19. Ainsi, il découle des dispositions précitées du code de la santé publique, éclairées par les débats parlementaires, et de celles susvisées du code de procédure civile, que, dans le cas où une action au fond est introduite, et qu'il est désigné, le juge de la mise en état est compétent, dans la première phase de l'action de groupe, pour ordonner une mesure d'instruction, laquelle doit, à ce stade, être limitée aux points techniques de nature à éclairer le juge du fond sur les questions relatives à la mise en cause de la responsabilité du producteur, du fournisseur ou du prestataire utilisateur du produit de santé, à la définition des critères de rattachement permettant aux usagers de rejoindre l'action de groupe, et aux dommages susceptibles d'être réparés.

20. C'est, dès lors, sans consacrer d'excès de pouvoir que le premier président, pour rejeter la demande tendant à un appel immédiat, sur le fondement de l'article 272 du code de procédure civile, après avoir d'une part, rappelé les dispositions relatives aux deux phases du jugement de l'action de groupe, d'autre part, analysé les chefs de mission de la mesure d'instruction ordonnée par le juge de la mise en état, a retenu que ce dernier a le pouvoir d'ordonner une telle mesure d'instruction ayant pour objet d'éclairer la juridiction saisie au fond sur les éléments circonscrits, dans les limites de la compétence du juge du fond saisie d'une action de groupe.
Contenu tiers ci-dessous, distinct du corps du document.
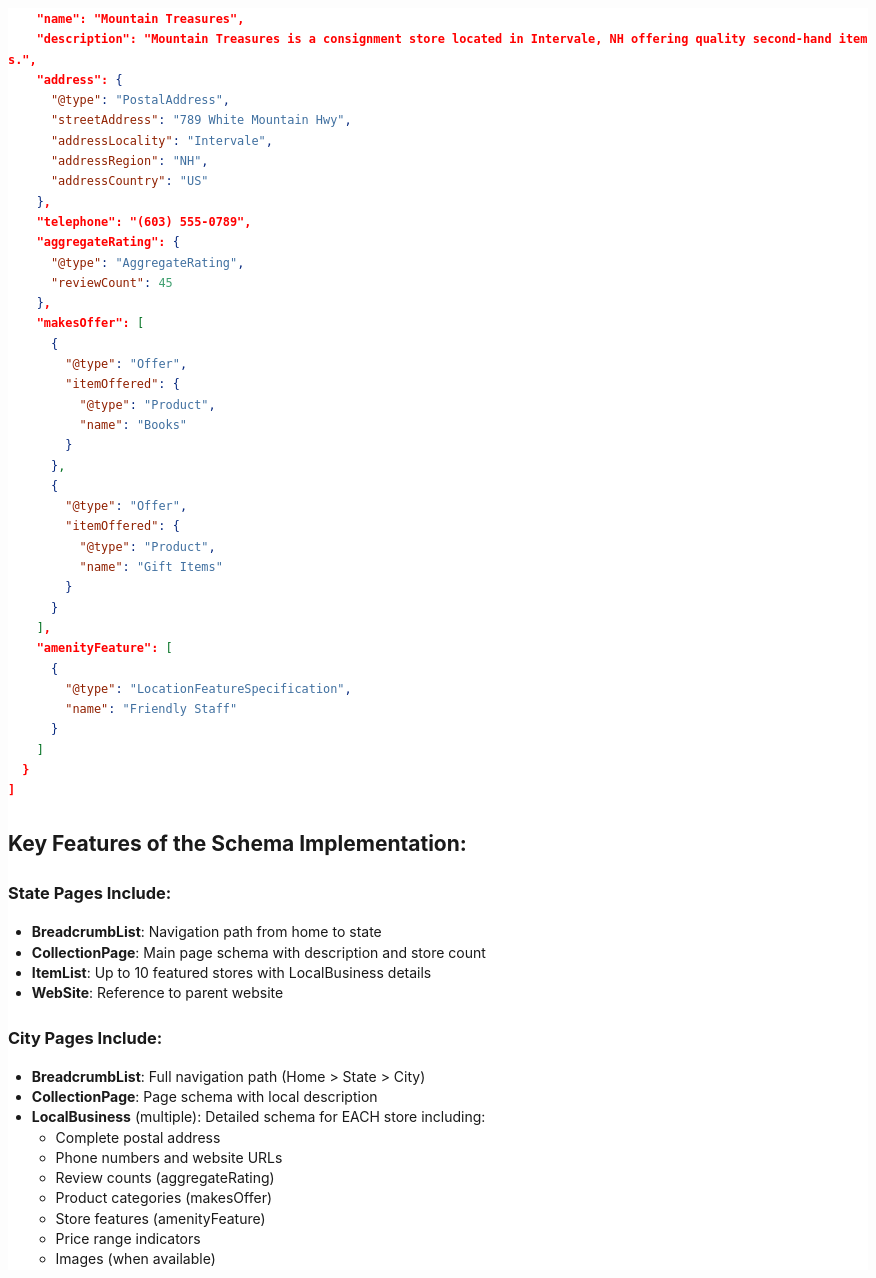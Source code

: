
 ```json
    "name": "Mountain Treasures",
    "description": "Mountain Treasures is a consignment store located in Intervale, NH offering quality second-hand items.",
    "address": {
      "@type": "PostalAddress",
      "streetAddress": "789 White Mountain Hwy",
      "addressLocality": "Intervale",
      "addressRegion": "NH",
      "addressCountry": "US"
    },
    "telephone": "(603) 555-0789",
    "aggregateRating": {
      "@type": "AggregateRating",
      "reviewCount": 45
    },
    "makesOffer": [
      {
        "@type": "Offer",
        "itemOffered": {
          "@type": "Product",
          "name": "Books"
        }
      },
      {
        "@type": "Offer",
        "itemOffered": {
          "@type": "Product",
          "name": "Gift Items"
        }
      }
    ],
    "amenityFeature": [
      {
        "@type": "LocationFeatureSpecification",
        "name": "Friendly Staff"
      }
    ]
  }
]
```

## Key Features of the Schema Implementation:

### State Pages Include:
- **BreadcrumbList**: Navigation path from home to state
- **CollectionPage**: Main page schema with description and store count
- **ItemList**: Up to 10 featured stores with LocalBusiness details
- **WebSite**: Reference to parent website

### City Pages Include:
- **BreadcrumbList**: Full navigation path (Home > State > City)
- **CollectionPage**: Page schema with local description
- **LocalBusiness** (multiple): Detailed schema for EACH store including:
  - Complete postal address
  - Phone numbers and website URLs
  - Review counts (aggregateRating)
  - Product categories (makesOffer)
  - Store features (amenityFeature)
  - Price range indicators
  - Images (when available)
21. En l'absence d'excès de pouvoir, le pourvoi n'est, dès lors, pas recevable.

PAR CES MOTIFS, la Cour :

DÉCLARE IRRECEVABLE le pourvoi ;

Condamne la société Bayer HealthCare aux dépens ;

En application de l'article 700 du code de procédure civile, rejette la demande ;




Ainsi fait et jugé par la Cour de cassation, deuxième chambre civile, et prononcé par le président en son audience publique du deux mai deux mille vingt-quatre.